▸ WHAT YOU WILL DO:
Quote exactly the lines running from the line with "And you can" to the end of the entries, including both, and nothing else.

▸ RECORDS:

[Start of Attachment]

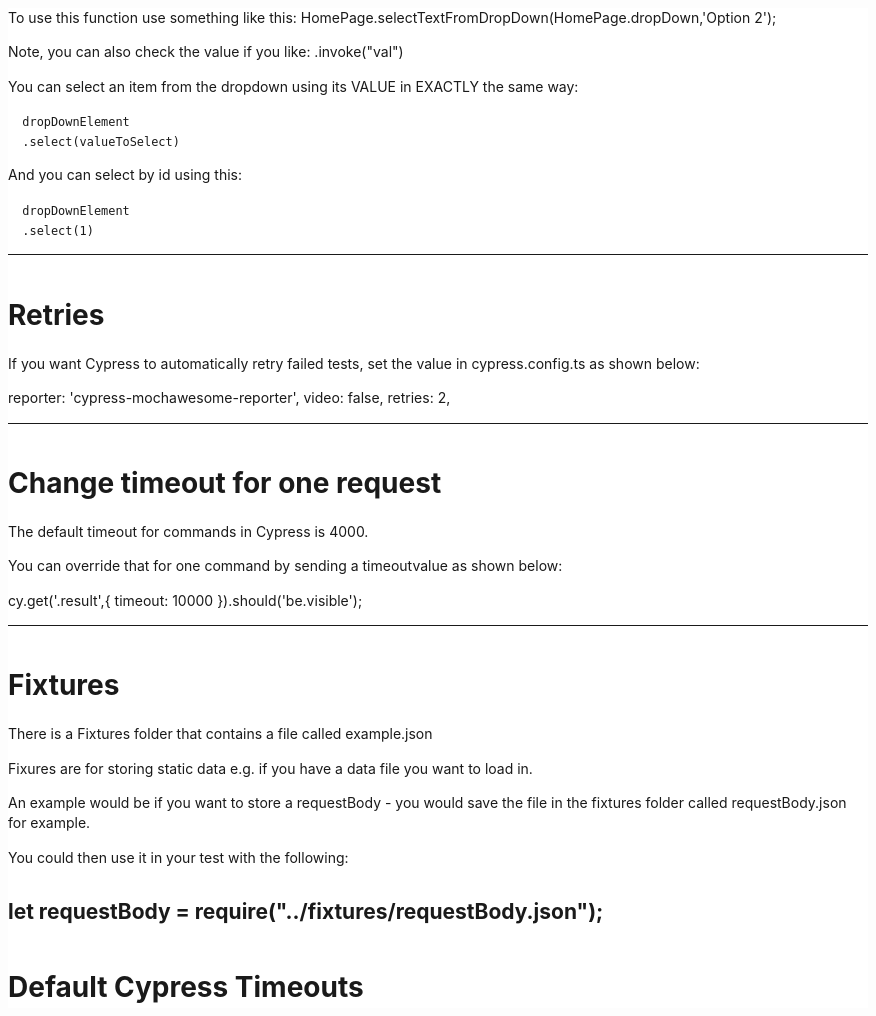   To use this function use something like this: HomePage.selectTextFromDropDown(HomePage.dropDown,'Option 2');

  Note, you can also check the value if you like: .invoke("val")

  You can select an item from the dropdown using its VALUE in EXACTLY the same way: 

      dropDownElement
      .select(valueToSelect)

  And you can select by id using this:

      dropDownElement
      .select(1)

-------------------------------------------------------------------------------------------------------------------------------------------------

# Retries

If you want Cypress to automatically retry failed tests, set the value in cypress.config.ts as shown below:

reporter: 'cypress-mochawesome-reporter',
  video: false,
  retries: 2,

-------------------------------------------------------------------------------------------------------------------------------------------------

# Change timeout for one request

The default timeout for commands in Cypress is 4000.

You can override that for one command by sending a timeoutvalue as shown below:

cy.get('.result',{ timeout: 10000 }).should('be.visible');

-------------------------------------------------------------------------------------------------------------------------------------------------

# Fixtures

There is a Fixtures folder that contains a file called example.json

Fixures are for storing static data e.g. if you have a data file you want to load in.

An example would be if you want to store a requestBody - you would save the file in the fixtures folder called requestBody.json for example.

You could then use it in your test with the following:

let requestBody = require("../fixtures/requestBody.json");
-------------------------------------------------------------------------------------------------------------------------------------------------

# Default Cypress Timeouts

[End of Attachment]

▸ COMPLETED EXERCISE:
  And you can select by id using this:

      dropDownElement
      .select(1)

-------------------------------------------------------------------------------------------------------------------------------------------------

# Retries

If you want Cypress to automatically retry failed tests, set the value in cypress.config.ts as shown below:

reporter: 'cypress-mochawesome-reporter',
  video: false,
  retries: 2,

-------------------------------------------------------------------------------------------------------------------------------------------------

# Change timeout for one request

The default timeout for commands in Cypress is 4000.

You can override that for one command by sending a timeoutvalue as shown below:

cy.get('.result',{ timeout: 10000 }).should('be.visible');

-------------------------------------------------------------------------------------------------------------------------------------------------

# Fixtures

There is a Fixtures folder that contains a file called example.json

Fixures are for storing static data e.g. if you have a data file you want to load in.

An example would be if you want to store a requestBody - you would save the file in the fixtures folder called requestBody.json for example.

You could then use it in your test with the following:

let requestBody = require("../fixtures/requestBody.json");
-------------------------------------------------------------------------------------------------------------------------------------------------

# Default Cypress Timeouts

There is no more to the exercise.